The 67-year-old was apparently dead, according to reports in various Russian media, although the details of his fall were not immediately clear.
A law enforcement source says the death was a suicide, according to the Russian state news agency. TASS. According to the quoted source, Maganov suffered a heart attack and was on antidepressants in addition to being hospitalized.
The information has not been confirmed by Reuters. According to three people who had a strong relationship with Maganov, they did not believe he would have committed suicide.
Although the source did not see any supporting evidence or documentation, another company insider claimed that Lukoil management believes he committed suicide.
The state investigative committee was contacted by Reuters with concerns about the death, but the state investigative committee did not respond.
Private company Lukoil competes with Rosneft, Russia’s largest state-owned energy company. Maganov “died after a serious illness,” the statement said.
“Lukoil’s thousands of employees deeply mourn this painful loss and express their sincere condolences to Ravil Maganov’s family,” he said.
In recent months, at least six other Russian businessmen, the majority with ties to the energy sector, have died very unexpectedly and without apparent cause.
With the exception of Sergei Protosenya, a former senior executive at Novatek, Russia’s largest liquefied natural gas producer, who was discovered at a property in Spain with the bodies of his wife and daughter, all of the deaths have occurred. in Russia. Catalonia Regional Police, which is investigating the crime, said they believe he killed them before killing himself.
Shortly after Lukoil was founded in 1993, Maganov began working there and soon rose to the post of chairman. He oversaw the company’s exploration, production and refining. Tatneft, a small Russian oil company, is run by his brother Nail.

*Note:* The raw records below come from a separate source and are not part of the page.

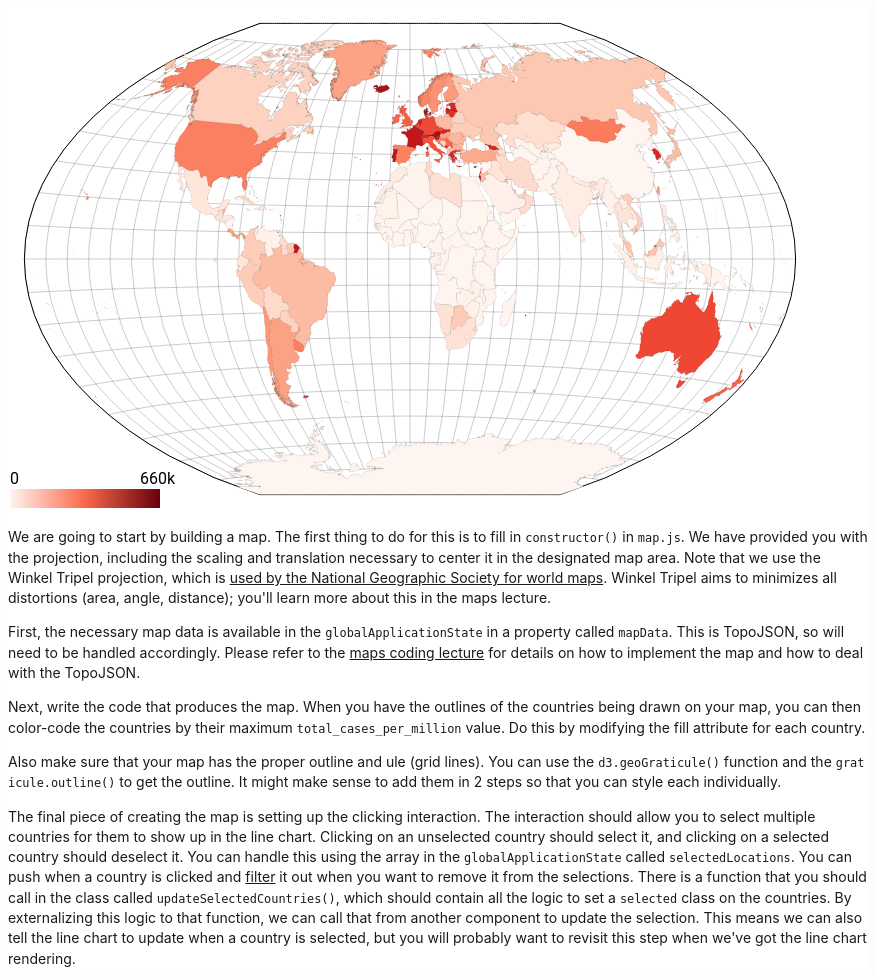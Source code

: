 ![map](figs/map.png)

We are going to start by building a map. The first thing to do for this is to fill in `constructor()` in `map.js`. We have provided you with the projection, including the scaling and translation necessary to center it in the designated map area. Note that we use the Winkel Tripel projection, which is [used by the National Geographic Society for world maps](https://www.nationalgeographic.org/media/selecting-map-projection/). Winkel Tripel aims to minimizes all distortions (area, angle, distance); you'll learn more about this in the maps lecture. 

First, the necessary map data is available in the `globalApplicationState` in a property called `mapData`. This is TopoJSON, so will need to be handled accordingly. Please refer to the [maps coding lecture](http://dataviscourse.net/tutorials/lectures/lecture-maps/) for details on how to implement the map and how to deal with the TopoJSON.

Next, write the code that produces the map. When you have the outlines of the countries being drawn on your map, you can then color-code the countries by their maximum `total_cases_per_million` value. Do this by modifying the fill attribute for each country.

Also make sure that your map has the proper outline and 
ule (grid lines). You can use the `d3.geoGraticule()` function and the `graticule.outline()` to get the outline. It might make sense to add them in 2 steps so that you can style each individually.

The final piece of creating the map is setting up the clicking interaction. The interaction should allow you to select multiple countries for them to show up in the line chart. Clicking on an unselected country should select it, and clicking on a selected country should deselect it. You can handle this using the array in the `globalApplicationState` called `selectedLocations`. You can push when a country is clicked and [filter](https://developer.mozilla.org/en-US/docs/Web/JavaScript/Reference/Global_Objects/Array/filter) it out when you want to remove it from the selections. There is a function that you should call in the class called `updateSelectedCountries()`, which should contain all the logic to set a `selected` class on the countries. By externalizing this logic to that function, we can call that from another component to update the selection. This means we can also tell the line chart to update when a country is selected, but you will probably want to revisit this step when we've got the line chart rendering.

Unusually for Russian companies, Lukoil has publicly expressed opposition to Moscow’s interference in Ukraine. The company’s board issued a statement on March 3 expressing sadness at the “tragic events” in Ukraine and calling for the “quickest possible end to the armed conflict” through discussion.
The US Treasury Department’s Office of Foreign Assets Control has imposed sectoral sanctions against Lukoil since 2014 following Moscow’s annexation of Crimea from Ukraine.
In addition to having refineries in Europe, particularly in Italy, Lukoil is trying to develop its activities in Africa. Rosneft, which has acquired several oil assets around Russia, has long been rumored to be interested in buying it. Both Rosneft and Lukoil have refuted the rumours.